Inclusive and Exclusive Ranges
We're using standard HTTP Range requests for requesting byte ranges. In rust parlance, they are Inclusive Ranges. I.e,
start..=end
Instead of Exclusive ranges. I.e, the standard Range
start..end
And essentially everything in rust is expecting a Range instead of RangeInclusive. But when making http range requests we need to convert the other way.
And so to go from exclusive to inclusive:
let start = range.start();
let end = range.end() - 1;
let inclusive = start..=end;
And to go from inclusive to exclusive:
let start = range.start();
let end = range.end() + 1;
let exclusive = start..end;
Cache Keys and Inclusive Ranges
Our CacheKey implementation, we store the start & end as an exclusive range.
fn to_cache_key(path: &str, range: RangeInclusive<usize>) -> CacheKey {
CacheKey {
path: path.to_string(),
start: range.start(),
end: range.end() - 1,
}
}
Then we use this cache key to ask how much we should allocate:
let byte_len = cache_key.end - cache_key.start;
Then in our backing request to our object storage, we were converting it back into an inclusive range by:
let range = RangeRequest {
start: cache_key.start,
end: cache_key.end + 1
};
Can you spot the issue with the code above?
What is wrong with our implementation here?
If you go back and re-read how to convert from range to the other, you might catch it.

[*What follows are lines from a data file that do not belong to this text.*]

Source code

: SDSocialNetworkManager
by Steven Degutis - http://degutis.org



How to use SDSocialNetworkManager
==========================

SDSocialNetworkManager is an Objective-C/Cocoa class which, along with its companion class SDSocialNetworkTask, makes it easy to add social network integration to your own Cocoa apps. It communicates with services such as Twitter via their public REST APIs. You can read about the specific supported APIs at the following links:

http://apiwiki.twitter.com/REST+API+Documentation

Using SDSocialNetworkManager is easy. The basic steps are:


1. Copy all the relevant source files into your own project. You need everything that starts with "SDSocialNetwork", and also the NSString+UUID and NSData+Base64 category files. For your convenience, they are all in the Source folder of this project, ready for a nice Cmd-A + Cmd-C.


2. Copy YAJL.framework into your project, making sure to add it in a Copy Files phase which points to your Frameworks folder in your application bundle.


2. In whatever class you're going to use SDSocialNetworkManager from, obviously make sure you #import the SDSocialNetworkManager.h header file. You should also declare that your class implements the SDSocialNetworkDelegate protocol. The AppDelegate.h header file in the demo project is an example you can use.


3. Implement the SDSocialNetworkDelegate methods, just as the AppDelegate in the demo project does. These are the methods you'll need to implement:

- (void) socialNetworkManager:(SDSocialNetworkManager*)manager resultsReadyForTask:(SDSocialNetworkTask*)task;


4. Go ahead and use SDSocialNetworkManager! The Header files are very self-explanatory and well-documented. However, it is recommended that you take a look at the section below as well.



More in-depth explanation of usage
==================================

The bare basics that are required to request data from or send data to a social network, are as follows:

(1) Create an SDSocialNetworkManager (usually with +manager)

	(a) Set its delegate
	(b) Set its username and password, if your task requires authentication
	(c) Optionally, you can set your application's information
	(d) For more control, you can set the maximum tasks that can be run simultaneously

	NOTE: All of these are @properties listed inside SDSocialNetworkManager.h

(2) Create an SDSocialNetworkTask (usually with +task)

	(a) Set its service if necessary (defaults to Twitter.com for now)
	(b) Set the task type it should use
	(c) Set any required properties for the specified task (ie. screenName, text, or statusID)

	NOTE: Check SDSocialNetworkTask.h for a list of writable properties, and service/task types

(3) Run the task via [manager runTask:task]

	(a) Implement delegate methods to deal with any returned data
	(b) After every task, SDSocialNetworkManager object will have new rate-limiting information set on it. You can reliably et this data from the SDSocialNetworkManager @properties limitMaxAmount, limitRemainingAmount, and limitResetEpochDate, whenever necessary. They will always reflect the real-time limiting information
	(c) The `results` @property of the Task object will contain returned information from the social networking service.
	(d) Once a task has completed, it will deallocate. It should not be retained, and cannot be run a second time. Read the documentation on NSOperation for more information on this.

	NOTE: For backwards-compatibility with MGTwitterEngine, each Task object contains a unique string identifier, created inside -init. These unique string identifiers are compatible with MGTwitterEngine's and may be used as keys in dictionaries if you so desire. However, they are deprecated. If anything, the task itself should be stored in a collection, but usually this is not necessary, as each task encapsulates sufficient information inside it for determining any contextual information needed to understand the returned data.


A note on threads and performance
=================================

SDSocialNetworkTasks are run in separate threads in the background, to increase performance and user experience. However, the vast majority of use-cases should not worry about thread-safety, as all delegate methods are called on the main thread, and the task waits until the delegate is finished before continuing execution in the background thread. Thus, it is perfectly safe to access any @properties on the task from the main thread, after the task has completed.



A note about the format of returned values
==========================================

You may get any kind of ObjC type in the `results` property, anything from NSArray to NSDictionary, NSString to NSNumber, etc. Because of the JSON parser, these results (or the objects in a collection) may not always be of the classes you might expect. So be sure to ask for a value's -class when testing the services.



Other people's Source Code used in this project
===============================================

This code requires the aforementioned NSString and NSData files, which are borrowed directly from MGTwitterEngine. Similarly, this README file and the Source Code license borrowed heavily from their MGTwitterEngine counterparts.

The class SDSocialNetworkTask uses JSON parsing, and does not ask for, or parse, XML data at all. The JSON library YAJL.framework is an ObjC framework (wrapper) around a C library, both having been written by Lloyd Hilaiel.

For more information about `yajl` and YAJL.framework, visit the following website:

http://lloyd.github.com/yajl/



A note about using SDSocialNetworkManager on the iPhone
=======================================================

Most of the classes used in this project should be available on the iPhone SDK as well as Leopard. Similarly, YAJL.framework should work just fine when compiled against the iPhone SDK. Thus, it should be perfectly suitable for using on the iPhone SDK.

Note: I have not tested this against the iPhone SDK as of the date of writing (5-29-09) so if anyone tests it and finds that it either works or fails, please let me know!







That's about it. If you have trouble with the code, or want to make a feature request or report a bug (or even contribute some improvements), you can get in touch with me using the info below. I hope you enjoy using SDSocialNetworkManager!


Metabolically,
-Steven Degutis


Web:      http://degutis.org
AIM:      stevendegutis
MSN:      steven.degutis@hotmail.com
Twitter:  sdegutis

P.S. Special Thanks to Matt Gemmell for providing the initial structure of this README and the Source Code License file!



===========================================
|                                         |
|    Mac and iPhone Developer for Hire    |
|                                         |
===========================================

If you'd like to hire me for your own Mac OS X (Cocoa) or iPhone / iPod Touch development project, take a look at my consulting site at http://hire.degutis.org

That's right: the conversion in the above code is backwards. We were converting it the wrong way! The byte_len was always two bytes short. Meaning that the BytesMut would always reallocate.

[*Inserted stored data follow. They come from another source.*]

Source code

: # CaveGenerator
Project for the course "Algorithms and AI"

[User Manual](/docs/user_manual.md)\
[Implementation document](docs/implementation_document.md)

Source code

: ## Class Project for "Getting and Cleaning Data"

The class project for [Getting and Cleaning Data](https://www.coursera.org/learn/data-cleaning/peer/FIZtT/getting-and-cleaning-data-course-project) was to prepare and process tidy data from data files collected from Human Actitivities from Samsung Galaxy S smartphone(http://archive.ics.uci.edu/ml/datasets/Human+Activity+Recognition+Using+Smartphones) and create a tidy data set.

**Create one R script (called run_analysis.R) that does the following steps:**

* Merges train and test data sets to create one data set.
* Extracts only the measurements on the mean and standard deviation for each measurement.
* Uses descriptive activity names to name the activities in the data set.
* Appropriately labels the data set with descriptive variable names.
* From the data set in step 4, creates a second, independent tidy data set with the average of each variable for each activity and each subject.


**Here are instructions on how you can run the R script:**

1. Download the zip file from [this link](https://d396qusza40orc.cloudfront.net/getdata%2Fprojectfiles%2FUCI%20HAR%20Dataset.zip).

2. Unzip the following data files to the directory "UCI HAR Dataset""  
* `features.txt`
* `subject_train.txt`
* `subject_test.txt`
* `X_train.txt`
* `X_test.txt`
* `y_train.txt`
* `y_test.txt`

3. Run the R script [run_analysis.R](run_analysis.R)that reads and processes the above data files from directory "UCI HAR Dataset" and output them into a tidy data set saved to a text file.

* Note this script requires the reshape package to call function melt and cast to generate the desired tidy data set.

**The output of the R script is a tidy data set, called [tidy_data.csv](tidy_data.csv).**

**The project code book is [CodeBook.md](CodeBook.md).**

To make matters worse: even though our byte_len was not the right length, the two errors cancelled eachother out. We ended up inadvertently sending the correct request to the object store, our downstream services got the byte ranges they wanted, and the bug went undetected. That is, until we reach our assigned memory limits...
Adding some debug assertions in the code it was easy to make our existing tests fail when they ran:
let mut buffer = BytesMut::with_capacity(byte_len);
while let Some(bytes) = req.stream.try_next().await? {
buffer.extend_from_slice(&bytes);
}
debug_assert_eq!(bytes.len(), byte_len);
debug_assert_eq!(bytes.capacity(), byte_len);
The Fix
So the fix in the end was simple: do a proper inclusive/exclusive conversion, which would mean that we only allocate as much as we need.

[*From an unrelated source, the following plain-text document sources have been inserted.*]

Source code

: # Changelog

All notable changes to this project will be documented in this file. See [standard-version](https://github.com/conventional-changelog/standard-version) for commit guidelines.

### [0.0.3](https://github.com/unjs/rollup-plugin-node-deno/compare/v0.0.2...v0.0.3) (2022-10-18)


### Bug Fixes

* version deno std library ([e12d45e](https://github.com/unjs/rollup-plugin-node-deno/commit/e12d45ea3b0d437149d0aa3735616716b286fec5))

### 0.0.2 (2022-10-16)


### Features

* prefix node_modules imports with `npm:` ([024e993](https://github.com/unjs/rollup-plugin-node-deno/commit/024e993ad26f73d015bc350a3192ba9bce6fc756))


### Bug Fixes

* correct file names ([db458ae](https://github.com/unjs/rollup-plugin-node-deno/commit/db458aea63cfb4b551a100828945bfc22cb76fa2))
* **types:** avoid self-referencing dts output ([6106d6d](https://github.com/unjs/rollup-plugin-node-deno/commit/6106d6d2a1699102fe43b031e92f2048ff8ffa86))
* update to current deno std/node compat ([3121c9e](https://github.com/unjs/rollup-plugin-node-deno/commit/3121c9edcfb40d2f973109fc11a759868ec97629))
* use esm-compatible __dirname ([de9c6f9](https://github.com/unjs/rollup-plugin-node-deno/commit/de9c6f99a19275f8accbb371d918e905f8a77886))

Converting to the exclusive range cache key:
fn to_cache_key(path: &str, range: RangeInclusive<usize>) -> CacheKey {
CacheKey {
path: path.to_string(),
start: range.start(),
end: range.end() + 1,
}
}
Converting back to the inclusive range request:
let range = RangeRequest {
start: cache_key.start,
end: cache_key.end - 1
};
With this in place, everything worked without having to stop using Bytes, and preventing further deep changes.
Conclusions & Thoughts
While rust is great at managing memory for you, there are situations where you need to keep a close eye on how much memory is being used. A cache service is a great example of that.
What would have been great from the start of the language, and definitely too late to change now, would be designing some of the standard library with fallible allocations from the get go. If we had an API shaped for that, we would be able to catch errors like this much easier. Yes there are now methods like try_reserve on Vec, but downstream abstractions like BytesMut do not have the same methods. Thinking this through: for a language that prides itself on explicit behaviour, this feels like one area where it could be less implicit.
In fairness, there could be more structure in place in the cache implementation to prevent this sort of bug from appearing, like using types more strongly to represent ranges etc.. If nothing else, it goes to show that sometimes bugs can be deceptively simple to fix, and having the tools to profile applications is vitally important.